[Dataset excerpts]
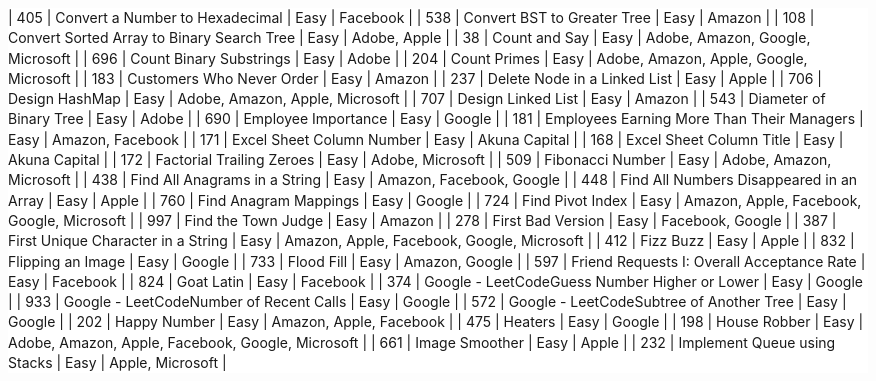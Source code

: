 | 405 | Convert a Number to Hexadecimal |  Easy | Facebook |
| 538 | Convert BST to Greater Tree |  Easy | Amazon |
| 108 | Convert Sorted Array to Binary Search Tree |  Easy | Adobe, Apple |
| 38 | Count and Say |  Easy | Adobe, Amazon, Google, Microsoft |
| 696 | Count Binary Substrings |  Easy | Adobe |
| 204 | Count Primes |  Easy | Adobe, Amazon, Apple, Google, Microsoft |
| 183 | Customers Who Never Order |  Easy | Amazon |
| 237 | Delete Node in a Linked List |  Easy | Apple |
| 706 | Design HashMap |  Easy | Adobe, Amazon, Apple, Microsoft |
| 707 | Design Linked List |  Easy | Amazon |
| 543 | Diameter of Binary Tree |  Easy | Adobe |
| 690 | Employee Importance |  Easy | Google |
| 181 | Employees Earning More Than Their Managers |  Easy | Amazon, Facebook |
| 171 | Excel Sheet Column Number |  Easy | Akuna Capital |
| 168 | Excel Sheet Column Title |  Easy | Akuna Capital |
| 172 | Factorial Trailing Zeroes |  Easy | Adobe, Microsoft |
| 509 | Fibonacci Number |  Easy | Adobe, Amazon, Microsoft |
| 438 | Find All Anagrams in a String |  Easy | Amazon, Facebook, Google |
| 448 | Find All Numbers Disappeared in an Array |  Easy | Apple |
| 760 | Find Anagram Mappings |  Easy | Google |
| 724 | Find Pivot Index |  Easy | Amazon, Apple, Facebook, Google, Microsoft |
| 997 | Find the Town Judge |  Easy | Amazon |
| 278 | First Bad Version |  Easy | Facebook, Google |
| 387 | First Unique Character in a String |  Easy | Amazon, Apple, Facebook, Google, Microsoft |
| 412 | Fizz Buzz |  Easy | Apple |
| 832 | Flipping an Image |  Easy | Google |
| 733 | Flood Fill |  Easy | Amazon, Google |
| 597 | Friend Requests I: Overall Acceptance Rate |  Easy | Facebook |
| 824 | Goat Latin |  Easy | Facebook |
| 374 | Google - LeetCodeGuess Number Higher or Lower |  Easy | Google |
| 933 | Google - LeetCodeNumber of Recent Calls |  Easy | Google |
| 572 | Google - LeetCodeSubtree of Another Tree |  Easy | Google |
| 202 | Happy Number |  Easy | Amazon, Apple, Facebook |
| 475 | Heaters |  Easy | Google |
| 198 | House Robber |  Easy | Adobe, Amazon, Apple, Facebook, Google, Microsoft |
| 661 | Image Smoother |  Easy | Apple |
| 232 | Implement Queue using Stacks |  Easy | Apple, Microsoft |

* * *

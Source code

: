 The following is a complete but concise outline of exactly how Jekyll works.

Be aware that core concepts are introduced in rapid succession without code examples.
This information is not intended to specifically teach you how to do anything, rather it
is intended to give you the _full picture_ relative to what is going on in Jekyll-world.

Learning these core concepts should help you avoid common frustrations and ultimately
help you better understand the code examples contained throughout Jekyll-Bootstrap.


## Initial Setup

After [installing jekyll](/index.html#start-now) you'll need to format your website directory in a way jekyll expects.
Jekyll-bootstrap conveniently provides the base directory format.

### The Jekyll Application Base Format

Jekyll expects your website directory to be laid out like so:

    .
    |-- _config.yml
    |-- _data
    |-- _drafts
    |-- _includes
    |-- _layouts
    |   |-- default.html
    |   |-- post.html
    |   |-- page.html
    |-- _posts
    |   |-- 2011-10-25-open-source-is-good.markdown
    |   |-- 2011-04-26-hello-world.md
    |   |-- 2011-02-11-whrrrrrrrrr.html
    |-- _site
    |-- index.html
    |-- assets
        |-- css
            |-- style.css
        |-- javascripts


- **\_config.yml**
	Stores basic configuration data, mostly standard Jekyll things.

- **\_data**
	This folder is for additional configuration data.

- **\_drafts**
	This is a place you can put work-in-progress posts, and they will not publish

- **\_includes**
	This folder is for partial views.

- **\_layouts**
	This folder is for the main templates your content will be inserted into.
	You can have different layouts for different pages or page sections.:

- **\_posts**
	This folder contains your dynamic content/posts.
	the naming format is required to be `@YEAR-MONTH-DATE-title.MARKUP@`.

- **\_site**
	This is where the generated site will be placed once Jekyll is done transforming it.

==

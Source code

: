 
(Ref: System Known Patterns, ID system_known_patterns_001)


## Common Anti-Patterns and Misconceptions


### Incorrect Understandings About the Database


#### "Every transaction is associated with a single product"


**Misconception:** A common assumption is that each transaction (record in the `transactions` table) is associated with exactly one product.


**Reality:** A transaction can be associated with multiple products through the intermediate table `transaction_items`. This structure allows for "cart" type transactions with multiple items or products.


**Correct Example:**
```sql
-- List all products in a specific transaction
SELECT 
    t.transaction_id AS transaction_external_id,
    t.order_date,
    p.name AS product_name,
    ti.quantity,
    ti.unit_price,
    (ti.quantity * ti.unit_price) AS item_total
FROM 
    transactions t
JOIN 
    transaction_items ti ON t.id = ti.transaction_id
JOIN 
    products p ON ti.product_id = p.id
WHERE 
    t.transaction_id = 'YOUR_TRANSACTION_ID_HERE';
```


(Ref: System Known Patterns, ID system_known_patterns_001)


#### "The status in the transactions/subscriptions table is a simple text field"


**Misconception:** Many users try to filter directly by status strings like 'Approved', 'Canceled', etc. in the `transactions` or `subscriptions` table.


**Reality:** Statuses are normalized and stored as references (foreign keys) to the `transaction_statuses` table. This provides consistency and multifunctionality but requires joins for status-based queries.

Prompt
Working through the records above, copy each line in which "Akuna" is found.

Task answer
| 171 | Excel Sheet Column Number |  Easy | Akuna Capital |
| 168 | Excel Sheet Column Title |  Easy | Akuna Capital |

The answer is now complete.